Aprobada por la Asamblea General en diciembre de 2024 tras cinco años de negociaciones, la Convención contra la Ciberdelincuencia establece el primer marco universal para investigar y enjuiciar los delitos cometidos en línea, desde los programas malignos y el fraude financiero hasta el intercambio no consentido de imágenes íntimas.
«La Convención de las Naciones Unidas contra la Ciberdelincuencia es un instrumento poderoso y jurídicamente vinculante para reforzar nuestras defensas colectivas contra la ciberdelincuencia», afirmó Guterres en la ceremonia de firma. «Es una prueba del poder continuo del multilateralismo para ofrecer soluciones. Y es una promesa de que ningún país, independientemente de su nivel de desarrollo, quedará indefenso ante la ciberdelincuencia», agregó.
La ceremonia de firma fue organizada por Vietnam en colaboración con la Oficina de las Naciones Unidas contra la Droga y el Delito (UNODC) y contó con la participación de altos funcionarios, diplomáticos y expertos de todas las regiones.
Un marco global para la cooperación
El nuevo tratado tipifica como delito una serie de delitos dependientes de la cibernética y facilitados por la cibernética, facilita el intercambio de pruebas electrónicas a través de las fronteras y establece una red de cooperación entre los Estados las 24 horas del día, los 7 días de la semana.
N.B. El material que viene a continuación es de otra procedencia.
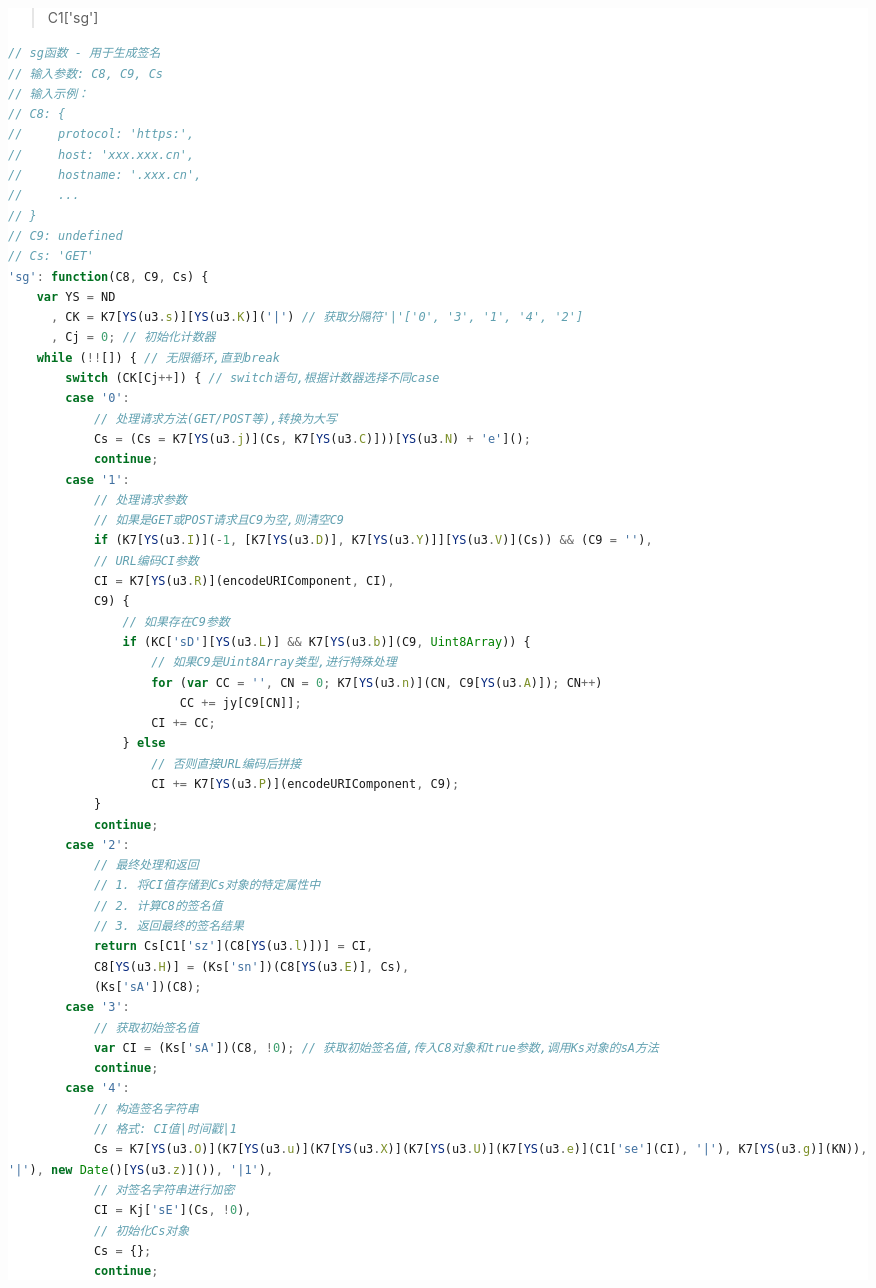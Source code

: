 > C1['sg']

```js
// sg函数 - 用于生成签名
// 输入参数: C8, C9, Cs
// 输入示例：
// C8: {
//     protocol: 'https:',
//     host: 'xxx.xxx.cn',
//     hostname: '.xxx.cn',
//     ...
// }
// C9: undefined
// Cs: 'GET'
'sg': function(C8, C9, Cs) {
    var YS = ND
      , CK = K7[YS(u3.s)][YS(u3.K)]('|') // 获取分隔符'|'['0', '3', '1', '4', '2']
      , Cj = 0; // 初始化计数器
    while (!![]) { // 无限循环,直到break
        switch (CK[Cj++]) { // switch语句,根据计数器选择不同case
        case '0':
            // 处理请求方法(GET/POST等),转换为大写
            Cs = (Cs = K7[YS(u3.j)](Cs, K7[YS(u3.C)]))[YS(u3.N) + 'e']();
            continue;
        case '1':
            // 处理请求参数
            // 如果是GET或POST请求且C9为空,则清空C9
            if (K7[YS(u3.I)](-1, [K7[YS(u3.D)], K7[YS(u3.Y)]][YS(u3.V)](Cs)) && (C9 = ''),
            // URL编码CI参数
            CI = K7[YS(u3.R)](encodeURIComponent, CI),
            C9) {
                // 如果存在C9参数
                if (KC['sD'][YS(u3.L)] && K7[YS(u3.b)](C9, Uint8Array)) {
                    // 如果C9是Uint8Array类型,进行特殊处理
                    for (var CC = '', CN = 0; K7[YS(u3.n)](CN, C9[YS(u3.A)]); CN++)
                        CC += jy[C9[CN]];
                    CI += CC;
                } else
                    // 否则直接URL编码后拼接
                    CI += K7[YS(u3.P)](encodeURIComponent, C9);
            }
            continue;
        case '2':
            // 最终处理和返回
            // 1. 将CI值存储到Cs对象的特定属性中
            // 2. 计算C8的签名值
            // 3. 返回最终的签名结果
            return Cs[C1['sz'](C8[YS(u3.l)])] = CI,
            C8[YS(u3.H)] = (Ks['sn'])(C8[YS(u3.E)], Cs),
            (Ks['sA'])(C8);
        case '3':
            // 获取初始签名值
            var CI = (Ks['sA'])(C8, !0); // 获取初始签名值,传入C8对象和true参数,调用Ks对象的sA方法
            continue;
        case '4':
            // 构造签名字符串
            // 格式: CI值|时间戳|1
            Cs = K7[YS(u3.O)](K7[YS(u3.u)](K7[YS(u3.X)](K7[YS(u3.U)](K7[YS(u3.e)](C1['se'](CI), '|'), K7[YS(u3.g)](KN)), '|'), new Date()[YS(u3.z)]()), '|1'),
            // 对签名字符串进行加密
            CI = Kj['sE'](Cs, !0),
            // 初始化Cs对象
            Cs = {};
            continue;
```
También hace historia al ser el primer tratado internacional que reconoce como delito la difusión no consentida de imágenes íntimas, lo que supone una victoria significativa para las víctimas de abusos en línea. Entrará en vigor 90 días después de que el 40.º Estado deposite su ratificación.
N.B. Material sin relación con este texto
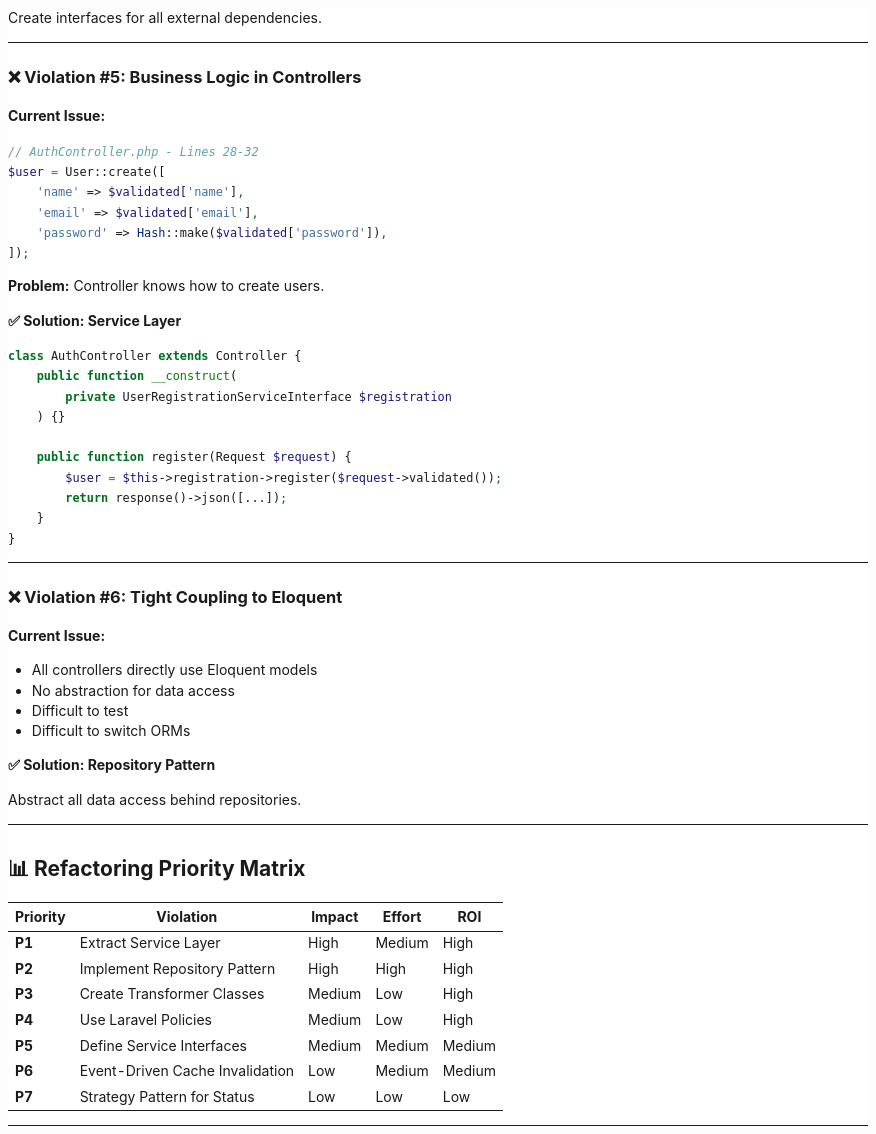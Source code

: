 Create interfaces for all external dependencies.

---

### ❌ Violation #5: Business Logic in Controllers

**Current Issue:**

```php
// AuthController.php - Lines 28-32
$user = User::create([
    'name' => $validated['name'],
    'email' => $validated['email'],
    'password' => Hash::make($validated['password']),
]);
```

**Problem:** Controller knows how to create users.

**✅ Solution: Service Layer**

```php
class AuthController extends Controller {
    public function __construct(
        private UserRegistrationServiceInterface $registration
    ) {}
    
    public function register(Request $request) {
        $user = $this->registration->register($request->validated());
        return response()->json([...]);
    }
}
```

---

### ❌ Violation #6: Tight Coupling to Eloquent

**Current Issue:**
- All controllers directly use Eloquent models
- No abstraction for data access
- Difficult to test
- Difficult to switch ORMs

**✅ Solution: Repository Pattern**

Abstract all data access behind repositories.

---

## 📊 Refactoring Priority Matrix

| Priority | Violation | Impact | Effort | ROI |
|----------|-----------|--------|--------|-----|
| **P1** | Extract Service Layer | High | Medium | High |
| **P2** | Implement Repository Pattern | High | High | High |
| **P3** | Create Transformer Classes | Medium | Low | High |
| **P4** | Use Laravel Policies | Medium | Low | High |
| **P5** | Define Service Interfaces | Medium | Medium | Medium |
| **P6** | Event-Driven Cache Invalidation | Low | Medium | Medium |
| **P7** | Strategy Pattern for Status | Low | Low | Low |

---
Se espera que la nueva Convención remodele la forma en que los países abordan la ciberdelincuencia en un momento en que las amenazas digitales están aumentando considerablemente. Según los expertos del sector, se prevé que los costes globales de la ciberdelincuencia alcancen los 10,5 billones de dólares anuales en 2025.
Para muchos gobiernos, especialmente en el Sur Global, el tratado representa una oportunidad para acceder a formación, asistencia técnica y canales de cooperación en tiempo real.
«Aprovechemos este momento», dijo Guterres. «Construyamos un ciberespacio que respete la dignidad y los derechos humanos de todos, y asegurémonos de que la era digital traiga paz, seguridad y prosperidad para todos».